Memorandum by the Director of the Office of Near Eastern and African Affairs ( Henderson ) to the Assistant Secretary of State ( Dunn )
Press and radio reports, quoting Iranian Government spokesmen, state that a large-scale uprising has broken out in Azerbaijan province in northwestern Iran. These reports have already been partially confirmed by the Embassy and the Iranian Chief of Staff.
Azerbaijan province, as well as the remainder of northern Iran, has been occupied by Russian forces since 1941. During this period, political agitation, including demands for electoral and social reforms by the Iranian Government and even demands for autonomy for Azerbaijan province, has been in evidence. The development of this agitation has been aided by the fact that the Russian authorities have treated the northern zone as a closed area, to which they permit access by foreigners and Iranian officials only with special permission. They have refused to permit movement by or reinforcement of the Iranian Gendarmerie and Army in the legitimate pursuit of their security enforcement duties, and have interfered with the administration of the province by Iranian Government officials. The newly formed Democratic Party, to which press reports attribute a major role in the present disturbances, has unquestioned Soviet support.
Russian and British forces invaded Iran in August, 1941, after failure of Reza Shah Pahlevi to respond satisfactorily to demands for the expulsion of German fifth columnists.
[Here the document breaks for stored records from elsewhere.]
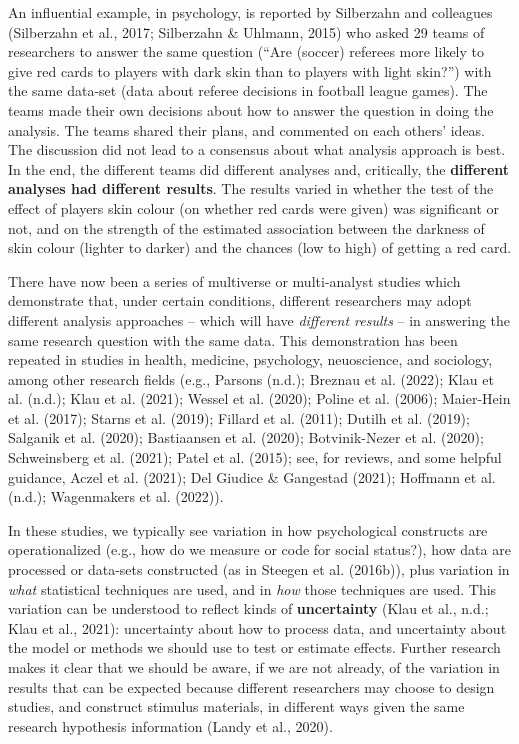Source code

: \documentclass[
  letterpaper,
  DIV=11,
  numbers=noendperiod]{scrreprt}
\begin{document}
An influential example, in psychology, is reported by Silberzahn and
colleagues (Silberzahn et al., 2017; Silberzahn \& Uhlmann, 2015) who
asked 29 teams of researchers to answer the same question (``Are
(soccer) referees more likely to give red cards to players with dark
skin than to players with light skin?'') with the same data-set (data
about referee decisions in football league games). The teams made their
own decisions about how to answer the question in doing the analysis.
The teams shared their plans, and commented on each others' ideas. The
discussion did not lead to a consensus about what analysis approach is
best. In the end, the different teams did different analyses and,
critically, the \textbf{different analyses had different results}. The
results varied in whether the test of the effect of players skin colour
(on whether red cards were given) was significant or not, and on the
strength of the estimated association between the darkness of skin
colour (lighter to darker) and the chances (low to high) of getting a
red card.

There have now been a series of multiverse or multi-analyst studies
which demonstrate that, under certain conditions, different researchers
may adopt different analysis approaches -- which will have
\emph{different results} -- in answering the same research question with
the same data. This demonstration has been repeated in studies in
health, medicine, psychology, neuoscience, and sociology, among other
research fields (e.g., Parsons (n.d.); Breznau et al. (2022); Klau et
al. (n.d.); Klau et al. (2021); Wessel et al. (2020); Poline et al.
(2006); Maier-Hein et al. (2017); Starns et al. (2019); Fillard et al.
(2011); Dutilh et al. (2019); Salganik et al. (2020); Bastiaansen et al.
(2020); Botvinik-Nezer et al. (2020); Schweinsberg et al. (2021); Patel
et al. (2015); see, for reviews, and some helpful guidance, Aczel et al.
(2021); Del Giudice \& Gangestad (2021); Hoffmann et al. (n.d.);
Wagenmakers et al. (2022)).

In these studies, we typically see variation in how psychological
constructs are operationalized (e.g., how do we measure or code for
social status?), how data are processed or data-sets constructed (as in
Steegen et al. (2016b)), plus variation in \emph{what} statistical
techniques are used, and in \emph{how} those techniques are used. This
variation can be understood to reflect kinds of \textbf{uncertainty}
(Klau et al., n.d.; Klau et al., 2021): uncertainty about how to process
data, and uncertainty about the model or methods we should use to test
or estimate effects. Further research makes it clear that we should be
aware, if we are not already, of the variation in results that can be
expected because different researchers may choose to design studies, and
construct stimulus materials, in different ways given the same research
hypothesis information (Landy et al., 2020).
\end{document}
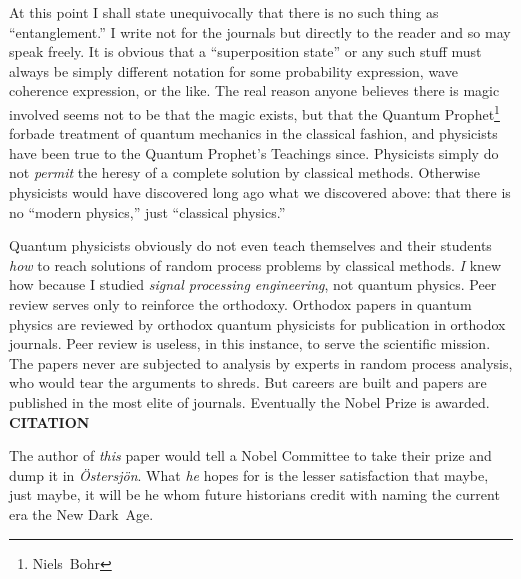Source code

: \documentclass[9pt,technote]{IEEEtran}
\begin{document}
At this point I shall state unequivocally that there is no such thing
as ``entanglement.'' I write not for the journals but directly to the
reader and so may speak freely. It is obvious that a ``superposition
state'' or any such stuff must always be simply different notation for
some probability expression, wave coherence expression, or the
like. The real reason anyone believes there is magic involved seems
not to be that the magic exists, but that the Quantum
Prophet\footnote{Niels~Bohr} forbade treatment of quantum mechanics in
the classical fashion, and physicists have been true to the Quantum
Prophet’s Teachings since. Physicists simply do not {\em{permit}} the
heresy of a complete solution by classical methods. Otherwise
physicists would have discovered long ago what we discovered above:
that there is no ``modern physics,'' just ``classical physics.''

Quantum physicists obviously do not even teach themselves and their
students {\em{how}} to reach solutions of random process problems by
classical methods. {\em{I}} knew how because I studied {\em{signal
    processing engineering}}, not quantum physics. Peer review serves
only to reinforce the orthodoxy. Orthodox papers in quantum physics
are reviewed by orthodox quantum physicists for publication in
orthodox journals. Peer review is useless, in this instance, to serve
the scientific mission. The papers never are subjected to analysis by
experts in random process analysis, who would tear the arguments to
shreds. But careers are built and papers are published in the most
elite of journals. Eventually the Nobel Prize is
awarded. {\bf{CITATION}}

The author of {\em{this}} paper would tell a Nobel Committee to take
their prize and dump it in {\em{Östersjön}}. What {\em{he}} hopes for
is the lesser satisfaction that maybe, just maybe, it will be he whom
future historians credit with naming the current era the New Dark~Age.
\end{document}
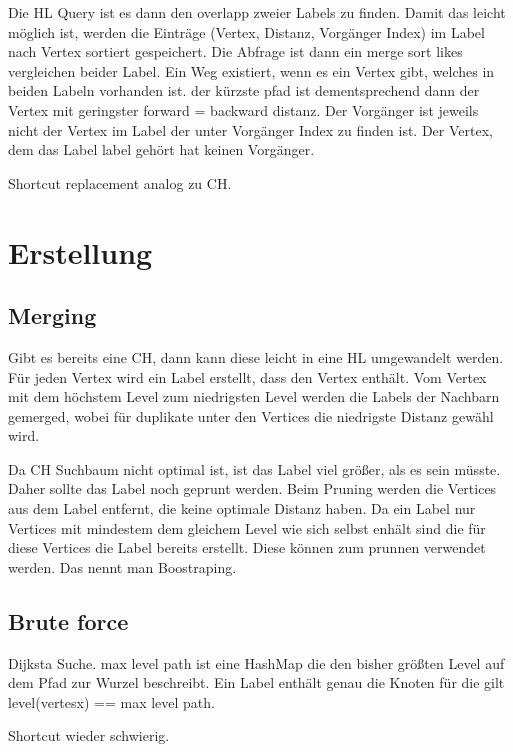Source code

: Die HL Query ist es dann den overlapp zweier Labels zu finden.
Damit das leicht möglich ist, werden die Einträge (Vertex, Distanz, Vorgänger Index) im Label nach Vertex sortiert gespeichert.
Die Abfrage ist dann ein merge sort likes vergleichen beider Label. Ein Weg existiert, wenn es ein Vertex gibt, welches in beiden Labeln vorhanden ist.
der kürzste pfad ist dementsprechend dann der Vertex mit geringster forward = backward distanz.
Der Vorgänger ist jeweils nicht der Vertex im Label der unter Vorgänger Index zu finden ist. Der Vertex, dem das Label label gehört hat keinen Vorgänger.

Shortcut replacement analog zu CH.

\section{Erstellung}

\subsection{Merging}
Gibt es bereits eine CH, dann kann diese leicht in eine HL umgewandelt werden.
Für jeden Vertex wird ein Label erstellt, dass den Vertex enthält.
Vom Vertex mit dem höchstem Level zum niedrigsten Level werden die Labels der Nachbarn gemerged, wobei für duplikate unter den Vertices die niedrigste Distanz gewähl wird.

Da CH Suchbaum nicht optimal ist, ist das Label viel größer, als es sein müsste. Daher sollte das Label noch geprunt werden.
Beim Pruning werden die Vertices aus dem Label entfernt, die keine optimale Distanz haben.
Da ein Label nur Vertices mit mindestem dem gleichem Level wie sich selbst enhält sind die für diese Vertices die Label bereits erstellt.
Diese können zum prunnen verwendet werden.
Das nennt man Boostraping.

\subsection{Brute force}
Dijksta Suche.
max level path ist eine HashMap die den bisher größten Level auf dem Pfad zur Wurzel beschreibt.
Ein Label enthält genau die Knoten für die gilt level(vertesx) == max level path.

Shortcut wieder schwierig.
On January 29, 1942, a treaty of alliance was concluded between the British, Soviet and Iranian Governments. With respect to the presence of British and Soviet forces in Iran, this treaty specifically states, “It is understood that the presence of these forces on Iranian territory does not constitute a military occupation and will disturb as little as possible the administration and the security forces of Iran, the economic life of the country, the normal movements of the population and the application of Iranian laws and regulations” (art. 4 (i)). Moreover, the British and Soviet Governments pledged themselves jointly and severally “to respect the territorial integrity, sovereignty and political independence [Page 431] of Iran” (art. 1). This pledge was reiterated in the Anglo-Soviet-American Declaration on Iran, signed in Tehran December 1, 1943 by President Roosevelt, Marshal Stalin and Prime Minister Churchill. This declaration stated “The Governments of the United States, the U.S.S.R., and the United Kingdom are at one with the Government of Iran in their desire for the maintenance of the independence, sovereignty and territorial integrity of Iran.”
Should an autonomy movement in Azerbaijan meet with success, the loss of the province would adversely affect Iran’s economy and might lead to further fragmentation of the country. The population of the province is approximately one-fourth of the total population of Iran. It is the major food-producing province and one of the major industrial areas.
Apart from its serious internal aspects, the situation has broader implications. It is fraught with dangerous possibilities, since it inevitably affects the British line of communications and the empire position of Great Britain throughout the area. In recognition of the possibility of such a situation arising, this Government has taken an increasing interest in Iran in the last few years. Our policy of assistance to the Iranian Government has been based not only on desire to assist a friendly nation but also has been designed to prevent Iran from becoming a threat to Allied solidarity and international security. To decrease the danger of an inspired uprising, we have consistently pressed for the complete withdrawal of Allied forces from Iran at the earliest possible date.
Apart from our interest in the international security aspect, this country has a direct interest in this problem because of our oil, economic, and strategic interests in this area.